Palmira começou em 2015, revendendo peças dos vizinhos no condomínio onde mora. Com o tempo, estabeleceu-se em um local fixo e cresceu gradualmente. “A ideia inicial era promover o consumo consciente. Queria criar um brechó diferente dos outros; esse foi meu primeiro impulso”, conta Palmira. Ela ainda enfatiza a importância de manter uma rede de relacionamentos e contato com os clientes para sempre contar com roupas de qualidade para venda.
Assim como no Brechó Espaço Tri, Palmira observa que, no início, muitas clientes sentiam vergonha de comprar roupas de segunda mão. “Pensando nisso, criamos uma sacola especial, semelhante à de uma loja, para proporcionar maior conforto às nossas clientes. Hoje, essa vergonha foi se dissipando ao longo do tempo”, comenta.
O consumo consciente sempre foi uma prioridade para Palmira. Ela observa que pôde acompanhar o crescimento dos filhos de clientes, que passaram a cuidar mais das peças, sabendo que poderiam trocá-las futuramente. “Fomos uma influência para muitas famílias ao estimular o consumo consciente e inteligente”, conta, com orgulho.
Sobre os desafios, o momento atual tem sido o mais difícil para o Nana Banana. Palmira ressalta que, devido às enchentes que atingiram o Rio Grande do Sul, muitas roupas originalmente destinadas à doação estão sendo vendidas a preços baixos, algo de que ela discorda e que acaba afetando o mercado.
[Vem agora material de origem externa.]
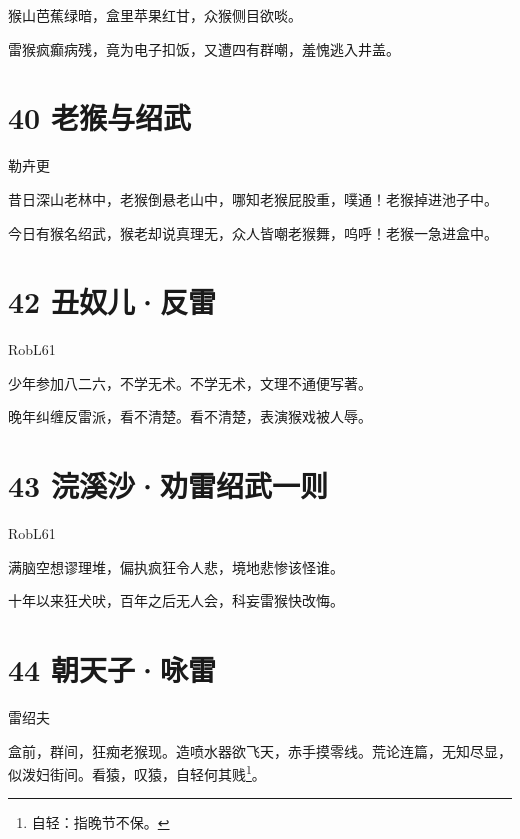\documentclass[UTF8,12pt,oneside]{ctexbook}
\begin{document}
        猴山芭蕉绿暗，盒里苹果红甘，众猴侧目欲啖。
        
        雷猴疯癫病残，竟为电子扣饭，又遭四有群嘲，羞愧逃入井盖。
        
        \section{40 老猴与绍武}
        \begin{center}
            勒卉更
        \end{center}
        
        昔日深山老林中，老猴倒悬老山中，哪知老猴屁股重，噗通！老猴掉进池子中。
        
        今日有猴名绍武，猴老却说真理无，众人皆嘲老猴舞，呜呼！老猴一急进盒中。
        
        \section{42 丑奴儿·反雷}
        \begin{center}
            RobL61
        \end{center}
        
        少年参加八二六，不学无术。不学无术，文理不通便写著。
        
        晚年纠缠反雷派，看不清楚。看不清楚，表演猴戏被人辱。
        
        \newpage
        
        \section{43 浣溪沙·劝雷绍武一则}
        \begin{center}
            RobL61
        \end{center}
        
        满脑空想谬理堆，偏执疯狂令人悲，境地悲惨该怪谁。
        
        十年以来狂犬吠，百年之后无人会，科妄雷猴快改悔。
        
        \section{44 朝天子·咏雷}
        \begin{center}
            雷绍夫
        \end{center}
        
        盒前，群间，狂痴老猴现。造喷水器欲飞天，赤手摸零线。荒论连篇，无知尽显，似泼妇街间。看猿，叹猿，自轻何其贱\footnote{自轻：指晚节不保。}。
        
\end{document}

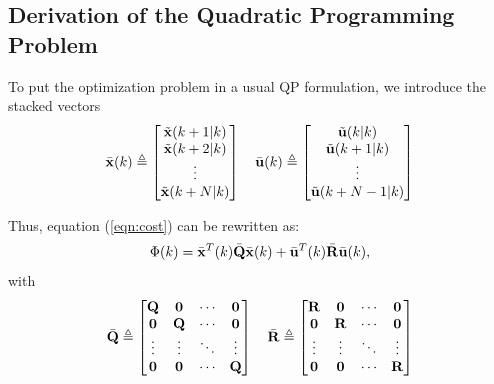 \documentclass[conference]{IEEEtran} %
\begin{document}
\subsection{Derivation of the Quadratic Programming Problem}
\label{sec:qp}

To put the optimization problem in a usual QP formulation, we introduce the stacked vectors
\begin{equation*}
	\bar{\bf x}(k) \triangleq \begin{bmatrix}
		\tilde{\bf x}(k+1|k) \\ \tilde{\bf x}(k+2|k) \\ \vdots \\ \tilde{\bf x}(k+N|k) 
	\end{bmatrix} \quad
	\bar{\bf u}(k) \triangleq \begin{bmatrix}
		\tilde{\bf u}(k|k)  \\ \tilde{\bf u}(k+1|k) \\ \vdots \\ \tilde{\bf u}(k+N-1|k)
	\end{bmatrix}
\end{equation*}

Thus, equation (\ref{eqn:cost}) can be rewritten as:
\begin{equation}\label{eqn:cost2}
	\Phi(k) = \bar{\bf x}^T(k)\bar{\bf Q}\bar{\bf x}(k) + \bar{\bf u}^T(k)\bar{\bf R}\bar{\bf u}(k),
\end{equation}
with
\begin{equation*}
	\bar {\bf Q} \triangleq \begin{bmatrix}
		{\bf Q} & {\bf 0} & \cdots & {\bf 0} \\
		{\bf 0} & {\bf Q} & \cdots & {\bf 0} \\
		\vdots  & \vdots  & \ddots & \vdots  \\
		{\bf 0} & {\bf 0} & \cdots & {\bf Q}
	\end{bmatrix} \quad
	\bar {\bf R} \triangleq \begin{bmatrix}
		{\bf R} & {\bf 0} & \cdots & {\bf 0} \\
		{\bf 0} & {\bf R} & \cdots & {\bf 0} \\
		\vdots  & \vdots  & \ddots & \vdots  \\
		{\bf 0} & {\bf 0} & \cdots & {\bf R}
	\end{bmatrix}
\end{equation*}
\end{document}
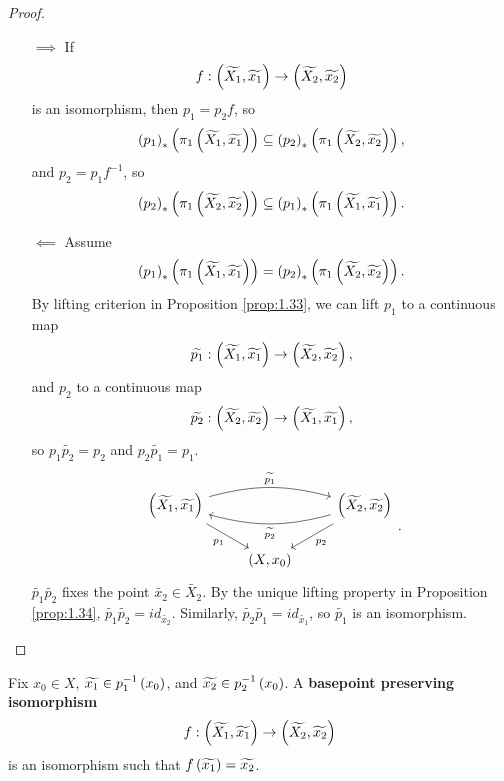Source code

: \begin{proof}
\hfill
\begin{itemize}
\item[$ \implies $] If
$$ f : \left( \widetilde{X_1}, \widetilde{x_1} \right) \to \left( \widetilde{X_2}, \widetilde{x_2} \right) $$
is an isomorphism, then $ p_1 = p_2f $, so
$$ \left( p_1 \right)_*\left( \pi_1\left( \widetilde{X_1}, \widetilde{x_1} \right) \right) \subseteq \left( p_2 \right)_*\left( \pi_1\left( \widetilde{X_2}, \widetilde{x_2} \right) \right), $$
and $ p_2 = p_1f^{-1} $, so
$$ \left( p_2 \right)_*\left( \pi_1\left( \widetilde{X_2}, \widetilde{x_2} \right) \right) \subseteq \left( p_1 \right)_*\left( \pi_1\left( \widetilde{X_1}, \widetilde{x_1} \right) \right). $$
\item[$ \impliedby $] Assume
$$ \left( p_1 \right)_*\left( \pi_1\left( \widetilde{X_1}, \widetilde{x_1} \right) \right) = \left( p_2 \right)_*\left( \pi_1\left( \widetilde{X_2}, \widetilde{x_2} \right) \right). $$
By lifting criterion in Proposition \ref{prop:1.33}, we can lift $ p_1 $ to a continuous map
$$ \widetilde{p_1} : \left( \widetilde{X_1}, \widetilde{x_1} \right) \to \left( \widetilde{X_2}, \widetilde{x_2} \right), $$
and $ p_2 $ to a continuous map
$$ \widetilde{p_2} : \left( \widetilde{X_2}, \widetilde{x_2} \right) \to \left( \widetilde{X_1}, \widetilde{x_1} \right), $$
so $ p_1\widetilde{p_2} = p_2 $ and $ p_2\widetilde{p_1} = p_1 $.
$$
\begin{tikzcd}
\rb{\widetilde{X_1}, \widetilde{x_1}} \arrow[bend left=15]{rr}{\widetilde{p_1}} \arrow[swap]{dr}{p_1} & & \rb{\widetilde{X_2}, \widetilde{x_2}} \arrow{dl}{p_2} \arrow[bend left=15]{ll}{\widetilde{p_2}} \\
& \rb{X, x_0} &
\end{tikzcd}.
$$
$ \widetilde{p_1}\widetilde{p_2} $ fixes the point $ \widetilde{x_2} \in \widetilde{X_2} $. By the unique lifting property in Proposition \ref{prop:1.34}, $ \widetilde{p_1}\widetilde{p_2} = id_{\widetilde{x_2}} $. Similarly, $ \widetilde{p_2}\widetilde{p_1} = id_{\widetilde{x_1}} $, so $ \widetilde{p_1} $ is an isomorphism.
\end{itemize}
\end{proof}


Fix $ x_0 \in X $, $ \widetilde{x_1} \in p_1^{-1}\left( x_0 \right) $, and $ \widetilde{x_2} \in p_2^{-1}\left( x_0 \right) $. A \textbf{basepoint preserving isomorphism}
$$ f : \left( \widetilde{X_1}, \widetilde{x_1} \right) \to \left( \widetilde{X_2}, \widetilde{x_2} \right) $$
is an isomorphism such that $ f\left( \widetilde{x_1} \right) = \widetilde{x_2} $.


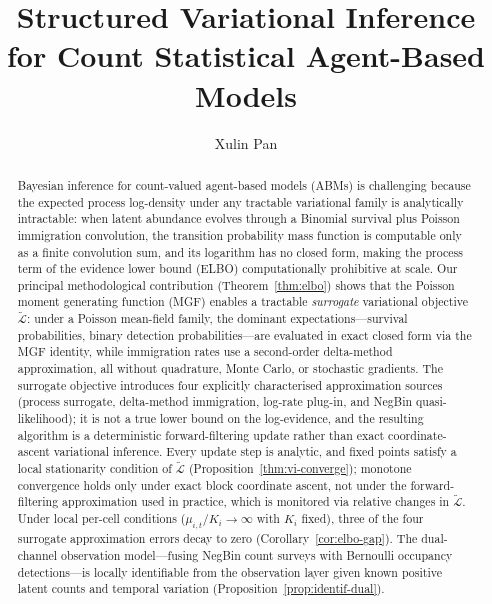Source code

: \documentclass[review,12pt]{elsarticle}
\theoremstyle{definition}
\begin{document}
\begin{frontmatter}

\title{Structured Variational Inference for Count Statistical Agent-Based Models}

\author{Xulin Pan}
\address{Pennsylvania State University,
         University Park, PA 16802, USA}

\begin{abstract}
Bayesian inference for count-valued agent-based models (ABMs) is challenging
because the expected process log-density under any tractable variational
family is analytically intractable: when latent abundance evolves through a
Binomial survival plus Poisson immigration convolution, the transition
probability mass function is computable only as a finite convolution sum, and
its logarithm has no closed form, making the process term of the evidence
lower bound (ELBO) computationally prohibitive at scale.
Our principal methodological contribution (Theorem~\ref{thm:elbo}) shows that
the Poisson moment generating function (MGF) enables a tractable
\emph{surrogate} variational objective $\tilde{\mathcal{L}}$: under a
Poisson mean-field family, the dominant expectations---survival probabilities,
binary detection probabilities---are evaluated in exact closed form via the
MGF identity, while immigration rates use a second-order delta-method
approximation, all without quadrature, Monte Carlo, or stochastic gradients.
The surrogate objective introduces four explicitly characterised approximation
sources (process surrogate, delta-method immigration, log-rate plug-in, and
NegBin quasi-likelihood); it is not a true lower bound on the log-evidence,
and the resulting algorithm is a deterministic forward-filtering update rather
than exact coordinate-ascent variational inference.
Every update step is analytic, and fixed points satisfy a local stationarity
condition of $\tilde{\mathcal{L}}$ (Proposition~\ref{thm:vi-converge});
monotone convergence holds only under exact block coordinate ascent, not
under the forward-filtering approximation used in practice, which is monitored
via relative changes in $\tilde{\mathcal{L}}$.
Under local per-cell conditions ($\mu_{i,t}/K_i\to\infty$ with $K_i$ fixed),
three of the four surrogate approximation errors decay to zero
(Corollary~\ref{cor:elbo-gap}).  The dual-channel observation
model---fusing NegBin count surveys with Bernoulli occupancy detections---is
locally identifiable from the observation layer given known positive latent
counts and temporal variation (Proposition~\ref{prop:identif-dual}).

\end{abstract}
\end{frontmatter}
\end{document}
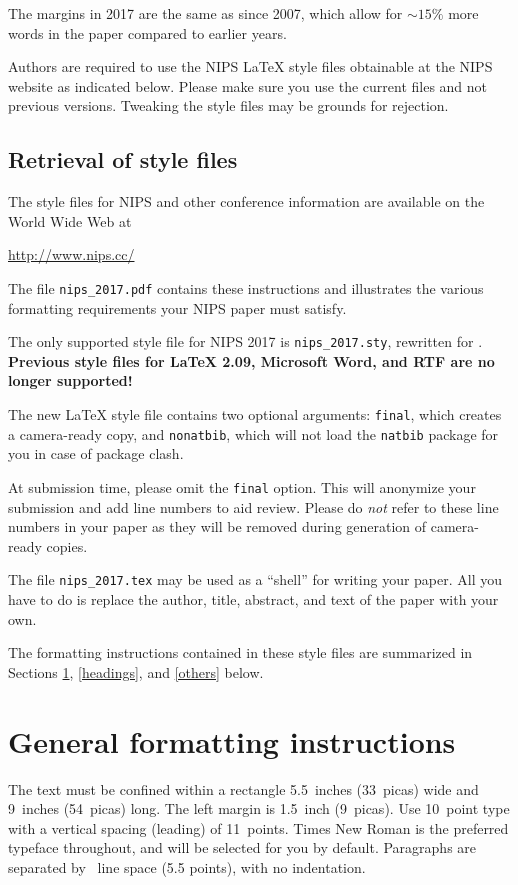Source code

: \documentclass{article}
\begin{document}
The margins in 2017 are the same as since 2007, which allow for
$\sim$$15\%$ more words in the paper compared to earlier years.

Authors are required to use the NIPS \LaTeX{} style files obtainable
at the NIPS website as indicated below. Please make sure you use the
current files and not previous versions. Tweaking the style files may
be grounds for rejection.

\subsection{Retrieval of style files}

The style files for NIPS and other conference information are
available on the World Wide Web at
\begin{center}
  \url{http://www.nips.cc/}
\end{center}
The file \verb+nips_2017.pdf+ contains these instructions and
illustrates the various formatting requirements your NIPS paper must
satisfy.

The only supported style file for NIPS 2017 is \verb+nips_2017.sty+,
rewritten for \LaTeXe{}.  \textbf{Previous style files for \LaTeX{}
  2.09, Microsoft Word, and RTF are no longer supported!}

The new \LaTeX{} style file contains two optional arguments:
\verb+final+, which creates a camera-ready copy, and \verb+nonatbib+,
which will not load the \verb+natbib+ package for you in case of
package clash.

At submission time, please omit the \verb+final+ option. This will
anonymize your submission and add line numbers to aid review.  Please
do \emph{not} refer to these line numbers in your paper as they will
be removed during generation of camera-ready copies.

The file \verb+nips_2017.tex+ may be used as a ``shell'' for writing
your paper. All you have to do is replace the author, title, abstract,
and text of the paper with your own.

The formatting instructions contained in these style files are
summarized in Sections \ref{gen_inst}, \ref{headings}, and
\ref{others} below.

\section{General formatting instructions}
\label{gen_inst}

The text must be confined within a rectangle 5.5~inches (33~picas)
wide and 9~inches (54~picas) long. The left margin is 1.5~inch
(9~picas).  Use 10~point type with a vertical spacing (leading) of
11~points.  Times New Roman is the preferred typeface throughout, and
will be selected for you by default.  Paragraphs are separated by
~line space (5.5 points), with no indentation.
\end{document}
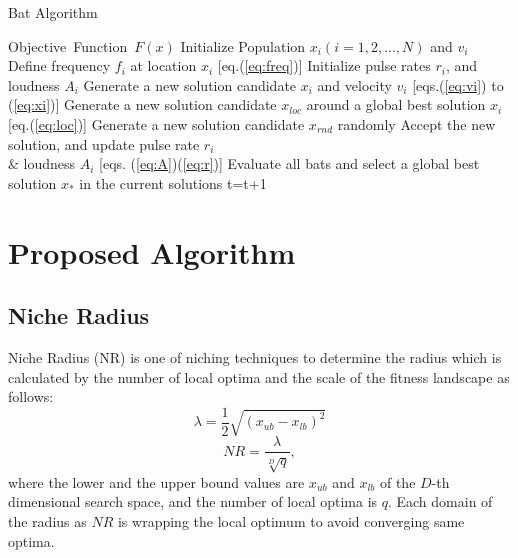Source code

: \documentclass[conference]{IEEEtran}
\begin{document}
\begin{algorithm}[H]
\caption{Bat Algorithm}
\label{code:ba}
\begin{algorithmic}[1]
\REQUIRE Objective\ Function\ $F(x)$
\STATE Initialize Population $x_i(i=1,2,..., N)$ and $v_i$\\
\STATE Define frequency $f_i$ at location $x_i$ [eq.(\ref{eq:freq})]
\STATE Initialize pulse rates $r_i$, and loudness $A_i$
\STATE Generate a new solution candidate $x_i$ and velocity $v_i$ [eqs.(\ref{eq:vi}) to (\ref{eq:xi})]
\STATE Generate a new solution candidate $x_{loc}$ around a global best solution $x_i$ [eq.(\ref{eq:loc})] 
\ENDIF
\STATE Generate a new solution candidate $x_{rnd}$ randomly
\STATE Accept the new solution, and update pulse rate $r_i$ \\ \& loudness $A_i$ [eqs. (\ref{eq:A})(\ref{eq:r})]  
\ENDIF
\STATE Evaluate all bats and select a global best solution $x_*$ in the current solutions
\ENDFOR
\STATE t=t+1
\ENDWHILE
\end{algorithmic}
\end{algorithm}

\section{Proposed Algorithm}
\subsection{Niche Radius}
Niche Radius (NR) \cite{Niche}\cite{DNCMA} is one of niching techniques to determine the radius which is calculated by the number of local optima and the scale of the fitness landscape as follows:
\begin{equation}
\label{eq:lambda}
\lambda =\frac{1}{2} \sqrt{(x_{ub}-x_{lb})^2}
\end{equation}
\begin{equation}
\label{eq:NR}
NR=\frac{\lambda}{\sqrt[D]{q}},
\end{equation}
where the lower and the upper bound values are $x_{ub}$ and $x_{lb}$ of the $D$-th dimensional search space,   and the number of local optima is $q$. Each domain of the radius as $NR$ is wrapping the local optimum to avoid converging same optima.
\end{document}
Além disso, muitos de seus fornecedores doaram roupas para pessoas que foram diretamente atingidas pelas enchentes, enfraquecendo sua rede de fornecedores.
Quando questionada se faria tudo novamente, Palmira afirma que sim, mas com algumas mudanças. “Eu teria entrado anteriormente na moda feminina adulta, pois as mães compram para se compensar [por fazer compras para os filhos] e, pensando como empresária, faria sentido ter peças para as mães desde o início”, finaliza a empresária.

Brechós e a moda sustentável
A popularidade que os brechós estão tendo hoje em dia reflete uma transformação significativa no comportamento do consumidor e nos valores da indústria da moda. O que antes era visto como uma alternativa, agora se consolidou como um movimento que desafia as grandes marcas e valoriza a sustentabilidade.
Segundo o professor de Design de Moda da Universidade do Vale do Rio dos Sinos (Unisinos), José Luís de Carvalho Reckziegel, a moda, apesar de cíclica, está passando por uma revisão profunda de seus conceitos de durabilidade, com o slow fashion ganhando espaço em detrimento do fast fashion.
O professor afirma que a conexão entre brechós e moda sustentável é uma das principais razões para o sucesso atual. “Brechós são a materialização de uma consciência sustentável”, enfatiza Reckziegel.
Essa conscientização indica que os consumidores estão mais atentos às questões de sustentabilidade e dispostos a adotar práticas de consumo mais responsáveis. “Os brechós vieram para ficar e estão se consolidando cada vez mais devido à mudança de mentalidade das pessoas”, ressalta.

Vieram para ficar
O crescimento de brechós e do consumo de peças de segunda mão é um reflexo claro da mudança na mentalidade dos consumidores atuais, que, com o poder de suas escolhas, estão se tornando conscientes do impacto ao meio ambiente.
A ideia de que peças de brechós são sinônimos de produtos menos atrativos está ficando para trás, à medida que os brechós demonstram que é possível ter estilo, economizar e cuidar do planeta ao mesmo tempo. Assim, os brechós estão surgindo para ficar e transformar a forma como os indivíduos pensam sobre moda e consumo.
* Fast Fashion: termo utilizado para descrever a renovação constante das peças comercializadas no varejo de moda.
* Slow Fashion: um movimento que valoriza o processo de produção e a sustentabilidade na indústria da moda.